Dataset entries
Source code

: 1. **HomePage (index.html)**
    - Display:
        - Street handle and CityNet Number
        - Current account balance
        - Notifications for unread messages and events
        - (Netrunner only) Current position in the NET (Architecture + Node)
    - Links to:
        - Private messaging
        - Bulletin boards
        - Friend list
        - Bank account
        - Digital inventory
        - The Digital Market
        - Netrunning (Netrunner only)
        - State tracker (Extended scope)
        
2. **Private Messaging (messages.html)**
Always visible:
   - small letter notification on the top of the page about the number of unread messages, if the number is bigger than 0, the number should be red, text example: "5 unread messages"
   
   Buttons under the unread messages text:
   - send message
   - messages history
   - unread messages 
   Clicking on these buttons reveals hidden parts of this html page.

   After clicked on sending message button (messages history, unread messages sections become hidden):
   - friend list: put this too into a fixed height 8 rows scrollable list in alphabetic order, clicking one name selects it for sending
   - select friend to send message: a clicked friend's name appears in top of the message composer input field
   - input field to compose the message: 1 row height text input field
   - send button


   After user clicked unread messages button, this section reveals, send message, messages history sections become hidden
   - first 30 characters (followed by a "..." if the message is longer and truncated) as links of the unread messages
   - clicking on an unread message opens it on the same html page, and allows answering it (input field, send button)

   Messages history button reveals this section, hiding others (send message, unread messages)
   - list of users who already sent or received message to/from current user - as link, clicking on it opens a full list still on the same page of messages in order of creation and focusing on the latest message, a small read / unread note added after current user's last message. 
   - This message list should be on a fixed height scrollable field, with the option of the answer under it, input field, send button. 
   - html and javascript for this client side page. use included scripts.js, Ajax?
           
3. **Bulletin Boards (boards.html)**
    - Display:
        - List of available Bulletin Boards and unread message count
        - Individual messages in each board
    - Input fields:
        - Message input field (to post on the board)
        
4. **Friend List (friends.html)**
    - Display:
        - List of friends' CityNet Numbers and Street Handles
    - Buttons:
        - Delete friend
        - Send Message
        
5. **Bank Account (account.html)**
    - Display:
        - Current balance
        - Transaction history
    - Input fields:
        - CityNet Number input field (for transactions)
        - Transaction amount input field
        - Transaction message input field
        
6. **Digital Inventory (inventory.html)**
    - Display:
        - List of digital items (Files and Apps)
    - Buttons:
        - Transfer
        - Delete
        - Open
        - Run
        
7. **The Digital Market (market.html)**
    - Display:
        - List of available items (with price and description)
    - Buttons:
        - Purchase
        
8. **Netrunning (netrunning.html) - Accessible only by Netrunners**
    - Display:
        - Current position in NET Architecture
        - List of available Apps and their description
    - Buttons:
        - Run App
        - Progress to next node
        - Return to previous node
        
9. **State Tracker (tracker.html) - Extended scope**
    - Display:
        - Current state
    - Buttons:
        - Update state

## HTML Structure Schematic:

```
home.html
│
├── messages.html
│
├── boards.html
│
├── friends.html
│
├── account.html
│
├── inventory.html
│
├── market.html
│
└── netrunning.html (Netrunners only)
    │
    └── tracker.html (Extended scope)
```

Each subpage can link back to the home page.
...
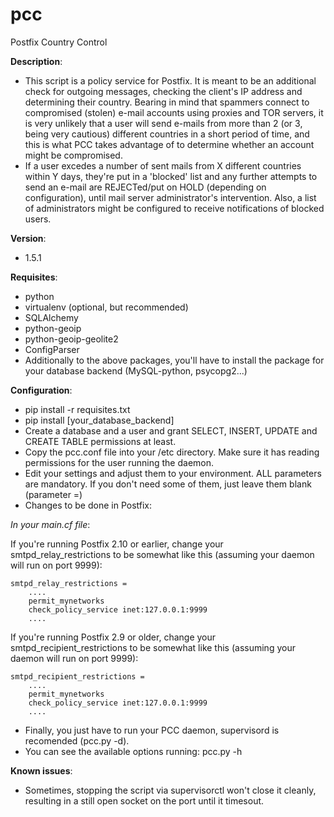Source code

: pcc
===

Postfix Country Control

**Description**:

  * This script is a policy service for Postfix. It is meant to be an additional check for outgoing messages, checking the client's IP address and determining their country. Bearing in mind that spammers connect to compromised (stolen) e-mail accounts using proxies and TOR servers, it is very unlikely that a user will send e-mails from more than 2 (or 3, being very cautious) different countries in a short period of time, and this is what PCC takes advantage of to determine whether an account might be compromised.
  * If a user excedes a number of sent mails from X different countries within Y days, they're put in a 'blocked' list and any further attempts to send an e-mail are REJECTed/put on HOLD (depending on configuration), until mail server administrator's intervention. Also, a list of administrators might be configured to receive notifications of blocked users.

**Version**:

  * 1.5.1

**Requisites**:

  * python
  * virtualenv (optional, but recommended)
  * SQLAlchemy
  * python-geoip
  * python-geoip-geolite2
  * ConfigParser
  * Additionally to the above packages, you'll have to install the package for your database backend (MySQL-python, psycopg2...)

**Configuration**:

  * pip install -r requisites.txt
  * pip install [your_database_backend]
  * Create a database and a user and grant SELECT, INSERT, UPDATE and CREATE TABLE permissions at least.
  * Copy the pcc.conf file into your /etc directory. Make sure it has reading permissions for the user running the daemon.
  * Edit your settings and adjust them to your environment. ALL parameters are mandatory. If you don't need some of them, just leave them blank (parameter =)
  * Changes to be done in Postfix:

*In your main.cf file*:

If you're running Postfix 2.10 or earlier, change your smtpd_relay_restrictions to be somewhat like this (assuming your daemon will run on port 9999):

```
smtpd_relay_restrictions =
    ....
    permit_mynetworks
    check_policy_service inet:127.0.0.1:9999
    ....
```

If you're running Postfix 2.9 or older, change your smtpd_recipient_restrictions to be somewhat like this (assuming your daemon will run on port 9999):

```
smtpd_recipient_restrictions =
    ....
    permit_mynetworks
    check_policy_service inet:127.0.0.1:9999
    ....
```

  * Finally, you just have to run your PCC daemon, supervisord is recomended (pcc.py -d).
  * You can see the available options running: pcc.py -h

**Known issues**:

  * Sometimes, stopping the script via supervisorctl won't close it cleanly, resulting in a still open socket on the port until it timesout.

= What you are asked to do =
Copy each line above where "somewhat" appears.

= Answer to this task =
If you're running Postfix 2.10 or earlier, change your smtpd_relay_restrictions to be somewhat like this (assuming your daemon will run on port 9999):
If you're running Postfix 2.9 or older, change your smtpd_recipient_restrictions to be somewhat like this (assuming your daemon will run on port 9999):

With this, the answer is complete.